Plain-text document sources:
++++++++

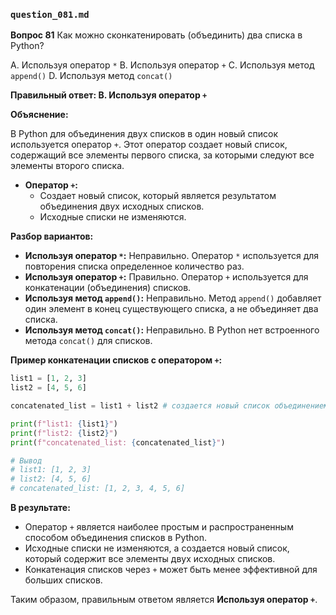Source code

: ### `question_081.md`

**Вопрос 81** Как можно сконкатенировать (объединить) два списка в Python?

A. Используя оператор `*`
B. Используя оператор `+`
C. Используя метод `append()`
D. Используя метод `concat()`

**Правильный ответ: B. Используя оператор `+`**

**Объяснение:**

В Python для объединения двух списков в один новый список используется оператор `+`. Этот оператор создает новый список, содержащий все элементы первого списка, за которыми следуют все элементы второго списка.

*   **Оператор `+`:**
    *   Создает новый список, который является результатом объединения двух исходных списков.
    *   Исходные списки не изменяются.

**Разбор вариантов:**
*   **Используя оператор `*`:** Неправильно. Оператор `*` используется для повторения списка определенное количество раз.
*   **Используя оператор `+`:** Правильно. Оператор `+` используется для конкатенации (объединения) списков.
*   **Используя метод `append()`:** Неправильно. Метод `append()` добавляет один элемент в конец существующего списка, а не объединяет два списка.
*   **Используя метод `concat()`:** Неправильно. В Python нет встроенного метода `concat()` для списков.

**Пример конкатенации списков с оператором `+`:**

```python
list1 = [1, 2, 3]
list2 = [4, 5, 6]

concatenated_list = list1 + list2 # создается новый список объединением двух других

print(f"list1: {list1}")
print(f"list2: {list2}")
print(f"concatenated_list: {concatenated_list}")

# Вывод
# list1: [1, 2, 3]
# list2: [4, 5, 6]
# concatenated_list: [1, 2, 3, 4, 5, 6]
```

**В результате:**
*   Оператор `+` является наиболее простым и распространенным способом объединения списков в Python.
*   Исходные списки не изменяются, а создается новый список, который содержит все элементы двух исходных списков.
*   Конкатенация списков через `+` может быть менее эффективной для больших списков.

Таким образом, правильным ответом является **Используя оператор `+`**.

++++++++

▶ **PROBLEM STATEMENT**
Reproduce, with both ends included, the lines from the one holding "определенное количество раз." to the end of the records above.

▶ **SOLUTION FOR THIS TASK**
*   **Используя оператор `*`:** Неправильно. Оператор `*` используется для повторения списка определенное количество раз.
*   **Используя оператор `+`:** Правильно. Оператор `+` используется для конкатенации (объединения) списков.
*   **Используя метод `append()`:** Неправильно. Метод `append()` добавляет один элемент в конец существующего списка, а не объединяет два списка.
*   **Используя метод `concat()`:** Неправильно. В Python нет встроенного метода `concat()` для списков.

**Пример конкатенации списков с оператором `+`:**

```python
list1 = [1, 2, 3]
list2 = [4, 5, 6]

concatenated_list = list1 + list2 # создается новый список объединением двух других

print(f"list1: {list1}")
print(f"list2: {list2}")
print(f"concatenated_list: {concatenated_list}")

# Вывод
# list1: [1, 2, 3]
# list2: [4, 5, 6]
# concatenated_list: [1, 2, 3, 4, 5, 6]
```

**В результате:**
*   Оператор `+` является наиболее простым и распространенным способом объединения списков в Python.
*   Исходные списки не изменяются, а создается новый список, который содержит все элементы двух исходных списков.
*   Конкатенация списков через `+` может быть менее эффективной для больших списков.

Таким образом, правильным ответом является **Используя оператор `+`**.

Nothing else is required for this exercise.